In order to explain the significance of the following story, some prequels are required.
Prequel #1: I’m one of those people who enjoys an addiction to collecting what other people call “junk” – things you find in flea markets, estate sales, and the like. Normally I only come home with old fountain pens that need to be restored, however, occasionally, I stumble across other things.
Prequel #2:Many people have vinyl records lying around, but not many people know how they’re made. The LP that you put on your turntable was pressed from a glob of molten polyvinyl-chloride (PVC), pressed between two circular metal plates called “stampers” that had ridges in them instead of grooves. Easy of those stampers was made by depositing layers of (probably) nickel on another plate called a “metal mother” which is essentially a metal version of your LP. That metal mother was made by putting layers on a “metal master” (also with ridges instead of grooves) which was probably a lamination of tin, silver, and nickel that was deposited in layers on an acetate lacquer disc, which is the original, cut on a lathe. (Yes, there are variations on this process, I know…) The thing to remember in this process is
there are three “playable” versions of the disc in this manufacturing process: your LP, the metal mother, and the original acetate that was cut on the lathe
there are two other non-playable versions that are the mirror images of the disc: the metal master and the stamper(s).
(If you’d like to watch this process, check out this video.)
Prequel #3: One of my recurring tasks in my day-job at Bang & Olufsen is to do the final measurements and approvals for the Beogram 4000c turntables. These are individually restored by hand. It’s not a production-line – it really is a restoration process. Each turntable has different issues that need to be addressed and fixed. The measurements that I do include:
verification of the gain and response of the two channels in the newly-built RIAA preamplifier (this is done electrically, by connecting the output of my sound card into the input of the RIAA instead of using a signal from the pickup)
checking the sensitivity and response of the two channels from vinyl to output
checking the wow and flutter of the drive mechanism
checking the channel crosstalk as well as the rumble
The last three of these are done by playing specific test tracks off an LP with signals on it, specifically designed for this purpose. There are sine wave sweeps, sine waves at different signal levels, a long-term sine wave at a high-ish frequency (for W&F measurements), and tracks with silence. (In addition, each turntable is actually tested twice for Wow and Flutter, since I test the platter and bearing before it’s assembled in the turntable itself…)

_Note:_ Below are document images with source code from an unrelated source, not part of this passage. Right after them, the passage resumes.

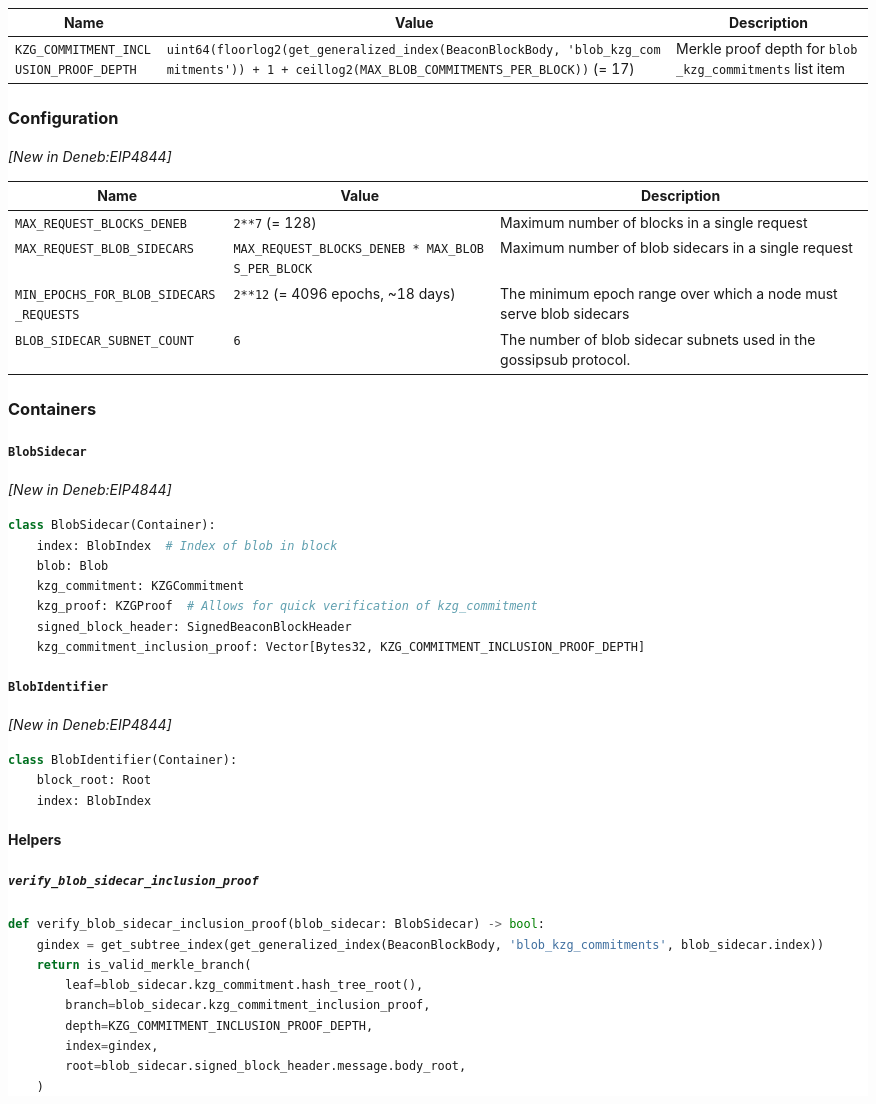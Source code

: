 | Name                                     | Value                             | Description                                                         |
|------------------------------------------|-----------------------------------|---------------------------------------------------------------------|
| `KZG_COMMITMENT_INCLUSION_PROOF_DEPTH`   | `uint64(floorlog2(get_generalized_index(BeaconBlockBody, 'blob_kzg_commitments')) + 1 + ceillog2(MAX_BLOB_COMMITMENTS_PER_BLOCK))` (= 17) |  Merkle proof depth for `blob_kzg_commitments` list item |

### Configuration

*[New in Deneb:EIP4844]*

| Name                                     | Value                             | Description                                                         |
|------------------------------------------|-----------------------------------|---------------------------------------------------------------------|
| `MAX_REQUEST_BLOCKS_DENEB`               | `2**7` (= 128)                    | Maximum number of blocks in a single request                        |
| `MAX_REQUEST_BLOB_SIDECARS`              | `MAX_REQUEST_BLOCKS_DENEB * MAX_BLOBS_PER_BLOCK` | Maximum number of blob sidecars in a single request  |
| `MIN_EPOCHS_FOR_BLOB_SIDECARS_REQUESTS`  | `2**12` (= 4096 epochs, ~18 days) | The minimum epoch range over which a node must serve blob sidecars  |
| `BLOB_SIDECAR_SUBNET_COUNT`              | `6`                               | The number of blob sidecar subnets used in the gossipsub protocol.  |

### Containers

#### `BlobSidecar`

*[New in Deneb:EIP4844]*

```python
class BlobSidecar(Container):
    index: BlobIndex  # Index of blob in block
    blob: Blob
    kzg_commitment: KZGCommitment
    kzg_proof: KZGProof  # Allows for quick verification of kzg_commitment
    signed_block_header: SignedBeaconBlockHeader
    kzg_commitment_inclusion_proof: Vector[Bytes32, KZG_COMMITMENT_INCLUSION_PROOF_DEPTH]
```

#### `BlobIdentifier`

*[New in Deneb:EIP4844]*

```python
class BlobIdentifier(Container):
    block_root: Root
    index: BlobIndex
```

#### Helpers

##### `verify_blob_sidecar_inclusion_proof`

```python
def verify_blob_sidecar_inclusion_proof(blob_sidecar: BlobSidecar) -> bool:
    gindex = get_subtree_index(get_generalized_index(BeaconBlockBody, 'blob_kzg_commitments', blob_sidecar.index))
    return is_valid_merkle_branch(
        leaf=blob_sidecar.kzg_commitment.hash_tree_root(),
        branch=blob_sidecar.kzg_commitment_inclusion_proof,
        depth=KZG_COMMITMENT_INCLUSION_PROOF_DEPTH,
        index=gindex,
        root=blob_sidecar.signed_block_header.message.body_root,
    )
```


[0]: # (eth2spec: skip)
[1]: # (eth2spec: skip)
[1]: # (eth2spec: skip)
[1]: # (eth2spec: skip)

Prequel #4: Once-upon-a-time, Bang & Olufsen made their own pickup cartridges (actually, it goes back to steel needles). Initially the SP series, and then the MMC series of cartridges. Those were made in the same building that I work in every day – about 50 m from where I’m sitting right now. B&O doesn’t make the cartridges any more – but back when they did, each one was tested using a special LP with those same test tracks that I mentioned above. In fact, the album that they used once-upon-a-time is the same album that I use today for testing the Beogram 4000c. The analysis equipment has changed (I wrote my own Matlab code to do this rather than to dust off the old B&K measurement gear and the B&O Wow and Flutter meter…)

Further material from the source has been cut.